O Brasil está à deriva, em meio a um oceano de fome e doenças, adverte a ex-presidenta Dilma Rousseff. Em entrevista ao britânico Guardian, conduzida pelo jornalista Tom Phillips e publicada neste sábado (10), Dilma avalia que a resposta perversa e genocida de Jair Bolsonaro à crise sanitária da Covid-19 levou o país à catástrofe. A petista não tem dúvidas de que o Brasil enfrenta a mais grave crise de sua história.
“Estamos vivendo uma situação extremamente dramática no Brasil porque não temos governo, nem administração da crise”, afirmou Dilma. “Estamos vendo 4.200 mortes por dia agora e tudo sugere que, se nada mudar, chegaremos a 5 mil… E, no entanto, há uma normalização absolutamente repulsiva dessa realidade em andamento. Como você pode normalizar as 4.211 mortes registradas [na terça]?”
O jornal lembra que as declarações da ex—presidenta ocorrem no momento em que o país ultrapassa 345 mil vidas perdidas só perdendo para os EUA. “Não estou dizendo que o Brasil não teria sofrido mortes [com uma resposta diferente] – todos os países sofreram”, explicou ela. “Estou dizendo que parte do nível de mortes aqui se deve fundamentalmente a decisões políticas incorretas, que ainda estão sendo tomadas”, observou.
Dilma também demonstrou preocupação com o surgimento de novas variantes do vírus, decorrentes do avanço desenfreado do surto no país, uma séria ameaça à América Latina e ao mundo. “A ausência de um combate efetivo à pandemia [no Brasil] leva a algo gravíssimo: o surgimento das chamadas novas variantes, que são altamente infecciosas e aumentaram o número de mortes nos países vizinhos”, confirmou Dilma Rousseff. Ela lembrou que os países vizinhos fecharam fronteiras por medo da variante P1.
Genocídio
Na entrevista, Dilma ainda apresenta argumentos sobre os motivos pelos quais o uso da palavra ‘genocida’ é correto quando a população se refere ao ocupante do Planalto.
“Eu uso essa palavra. O que caracteriza o ato de genocídio é quando você desempenha um papel deliberado na morte de uma população em grande escala ”, justificou. “Não é a palavra [genocídio] que me interessa – é o conceito. E o conceito é este: responsabilidade por mortes que poderiam ter sido evitadas”.

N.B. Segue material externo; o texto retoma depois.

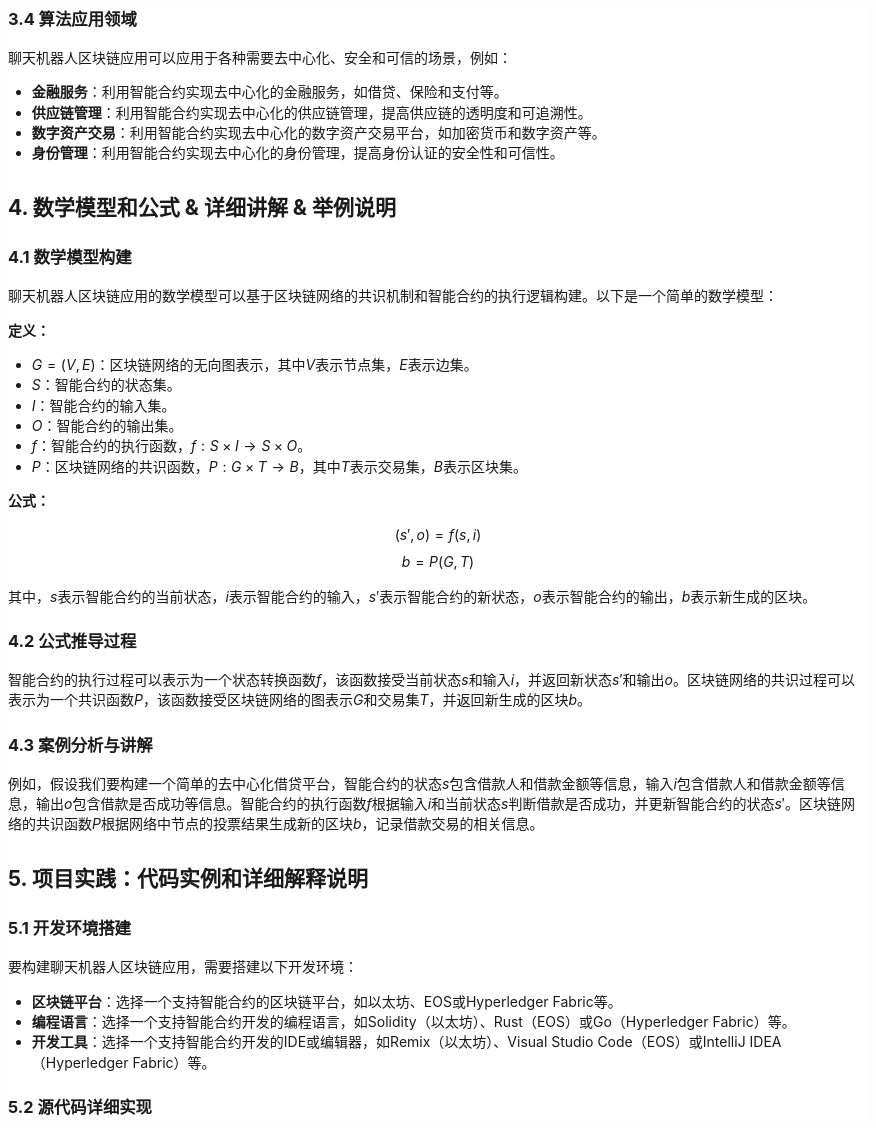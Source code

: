 ### 3.4 算法应用领域

聊天机器人区块链应用可以应用于各种需要去中心化、安全和可信的场景，例如：

- **金融服务**：利用智能合约实现去中心化的金融服务，如借贷、保险和支付等。
- **供应链管理**：利用智能合约实现去中心化的供应链管理，提高供应链的透明度和可追溯性。
- **数字资产交易**：利用智能合约实现去中心化的数字资产交易平台，如加密货币和数字资产等。
- **身份管理**：利用智能合约实现去中心化的身份管理，提高身份认证的安全性和可信性。

## 4. 数学模型和公式 & 详细讲解 & 举例说明

### 4.1 数学模型构建

聊天机器人区块链应用的数学模型可以基于区块链网络的共识机制和智能合约的执行逻辑构建。以下是一个简单的数学模型：

**定义：**

- $G = (V, E)$：区块链网络的无向图表示，其中$V$表示节点集，$E$表示边集。
- $S$：智能合约的状态集。
- $I$：智能合约的输入集。
- $O$：智能合约的输出集。
- $f$：智能合约的执行函数，$f : S \times I \rightarrow S \times O$。
- $P$：区块链网络的共识函数，$P : G \times T \rightarrow B$，其中$T$表示交易集，$B$表示区块集。

**公式：**

$$(s', o) = f(s, i)$$
$$b = P(G, T)$$

其中，$s$表示智能合约的当前状态，$i$表示智能合约的输入，$s'$表示智能合约的新状态，$o$表示智能合约的输出，$b$表示新生成的区块。

### 4.2 公式推导过程

智能合约的执行过程可以表示为一个状态转换函数$f$，该函数接受当前状态$s$和输入$i$，并返回新状态$s'$和输出$o$。区块链网络的共识过程可以表示为一个共识函数$P$，该函数接受区块链网络的图表示$G$和交易集$T$，并返回新生成的区块$b$。

### 4.3 案例分析与讲解

例如，假设我们要构建一个简单的去中心化借贷平台，智能合约的状态$s$包含借款人和借款金额等信息，输入$i$包含借款人和借款金额等信息，输出$o$包含借款是否成功等信息。智能合约的执行函数$f$根据输入$i$和当前状态$s$判断借款是否成功，并更新智能合约的状态$s'$。区块链网络的共识函数$P$根据网络中节点的投票结果生成新的区块$b$，记录借款交易的相关信息。

## 5. 项目实践：代码实例和详细解释说明

### 5.1 开发环境搭建

要构建聊天机器人区块链应用，需要搭建以下开发环境：

- **区块链平台**：选择一个支持智能合约的区块链平台，如以太坊、EOS或Hyperledger Fabric等。
- **编程语言**：选择一个支持智能合约开发的编程语言，如Solidity（以太坊）、Rust（EOS）或Go（Hyperledger Fabric）等。
- **开发工具**：选择一个支持智能合约开发的IDE或编辑器，如Remix（以太坊）、Visual Studio Code（EOS）或IntelliJ IDEA（Hyperledger Fabric）等。

### 5.2 源代码详细实现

Phillips assinala que o desastre brasileiro deverá se aprofundar, com o país fechando o mês de abril com mais de 100 mil mortes pela doença. Ele relata também que o conselheiro da Organização Mundial da Saúde (OMS), Bruce Aylward, chamou o surto de “um inferno furioso”.
O jornalista também colheu depoimentos do neurocientista Miguel Nicolelis, descrito como “um proeminente cientista cujas projeções sombrias foram sempre confirmadas”.
“É desesperador. Para ser honesto, não consigo dormir direito. Vou para a cama com esses números e simulações na cabeça e simplesmente não consigo pensar direito”, declarou Miguel Nicolelis. “Os EUA tiveram um dia com mais de 5 mil mortes e vamos ultrapassar os EUA – no número de mortes diárias e provavelmente no número total de fatalidades também”, prevê.
Impeachment, o pecado original
Na entrevista, Dilma aponta ainda outros responsáveis pela crise atual, como a elite econômica, a mídia, militares e extremistas de direita. E traça uma linha do tempo até a origem da tragédia brasileira: o golpe de estado de 2016, uma farsa jurídica montada para tirá-la da Presidência. “As pessoas terão que ser responsabilizadas pela catástrofe que foi engendrada no Brasil”, apontou Dilma Rousseff. “O Bolsonaro é um produto deste… pecado original: o impeachment”.
Phillips rememora os acontecimentos de 16 de abril de 2016, quando Bolsonaro, um obscuro parlamentar do baixo clero, votou pela aprovação do impeachment louvando o torturador da própria Dilma, durante a ditadura. Um ano em que a possibilidade de uma aberração política como Bolsonaro virar presidente era impensável.
“A realidade é pior do que qualquer coisa que eu poderia ter imaginado. É como se estivéssemos à deriva. Estamos à deriva em um oceano de fome e doenças”, lamentou a ex-presidenta.